S-EM is based on a "spy" technique, naive Bayesian classification and the EM (Expectation-Maximization) algorithm. The detailed algorithm is described in (Liu, Lee, Yu & Li, 2002)
Currently, we only provide executable (.exe) version of the system (without source) which runs on Windows PC. If you encounter any problem in running the program, please let us know.
The program is free for scientific use. Please contact us, if you are planning to use the software for commercial purposes. The software must not be distributed without prior permission of the authors. If you use S-EM in your scientifc work, please cite:
If you have downloaded S-EM, Please
send us an email so that we can put you in our mailinglist to inform
you any new versions and bug-fixes.
Open a DOS Window (Command Prompt) from your PC and go to the S-EM directory. You can run the system from there. The data files must be in the S-EM directory. To run:
s-em [options] -f filestem
Options: -sem - running S-EM -nb - running naive Bayesian classifier (NB). -i integer - The max number of EM iterations. The default value is 8. If you do not want to change it, you do not need to specify the option. Some examples, For example, the filestem of a dataset is "baseball" (each dataset consists of three input files, e.g., baseball.pos, baseball.unlabel and baseball.test. See the Input files for details) To run S-EM, you use s-em -sem -f baseball To run S-EM with 5 EM iterations, you use s-em -sem -i 5 -f baseball To run NB, you use (-i is not useful for NB) s-em -nb -f baseball
filestem.pos filestem.unlabel filestem.test filestem.pos: It contains all the positive training data (or examples). filestem.unlabel: It contains all the unlabeled data (for -sem option). When -nb option is used, it treats all the documents in this file as negative examples. filestem.test: It contains all the test data. Positive documents should have target +1 and negative documents should have target -1 (see below also)

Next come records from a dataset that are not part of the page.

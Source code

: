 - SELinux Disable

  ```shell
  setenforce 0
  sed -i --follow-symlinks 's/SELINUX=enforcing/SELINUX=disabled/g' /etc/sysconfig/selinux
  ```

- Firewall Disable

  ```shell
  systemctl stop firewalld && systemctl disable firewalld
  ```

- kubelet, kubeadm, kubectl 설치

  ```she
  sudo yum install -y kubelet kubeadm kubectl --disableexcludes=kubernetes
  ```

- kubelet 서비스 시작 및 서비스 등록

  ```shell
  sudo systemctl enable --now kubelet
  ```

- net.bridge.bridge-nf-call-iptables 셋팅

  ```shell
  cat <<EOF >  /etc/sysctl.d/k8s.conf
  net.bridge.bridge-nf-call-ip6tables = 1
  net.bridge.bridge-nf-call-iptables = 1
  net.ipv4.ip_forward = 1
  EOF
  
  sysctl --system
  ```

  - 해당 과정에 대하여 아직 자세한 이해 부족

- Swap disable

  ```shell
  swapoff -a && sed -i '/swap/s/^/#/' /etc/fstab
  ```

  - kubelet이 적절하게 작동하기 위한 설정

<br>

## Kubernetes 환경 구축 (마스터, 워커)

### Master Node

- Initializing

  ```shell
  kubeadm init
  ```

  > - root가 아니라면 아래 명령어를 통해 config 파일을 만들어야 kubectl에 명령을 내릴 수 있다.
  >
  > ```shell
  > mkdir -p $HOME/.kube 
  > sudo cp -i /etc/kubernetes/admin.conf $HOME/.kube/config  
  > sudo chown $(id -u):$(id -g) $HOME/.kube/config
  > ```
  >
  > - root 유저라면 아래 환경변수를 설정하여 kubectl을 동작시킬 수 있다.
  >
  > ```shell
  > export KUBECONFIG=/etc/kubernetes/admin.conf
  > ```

Each line represents an example (or document).
line =: target feature:value feature:value ... feature:value target =: +1 | -1 | feature =: integer value =: integer
The target value and each of the feature:value pairs are separated by a space character. Each feature (keyword) is represented with an integer, and its value is the number of times (frequency) that the feature (keyword) appeared in the document. Features with value zero can be skipped.
In filestem.pos, no target value should be specified. E.g., 34:2 356:4 365:3 460:5 In filestem.unlabel, no target value should be specified. E.g., 34:2 356:4 365:3 460:5 In filestem.test, the target value of each document or example is +1 or -1 according to its class. E.g., -1 34:2 356:4 +1 365:3 460:5 One "demo" dataset with three files is included in the downloaded zip file.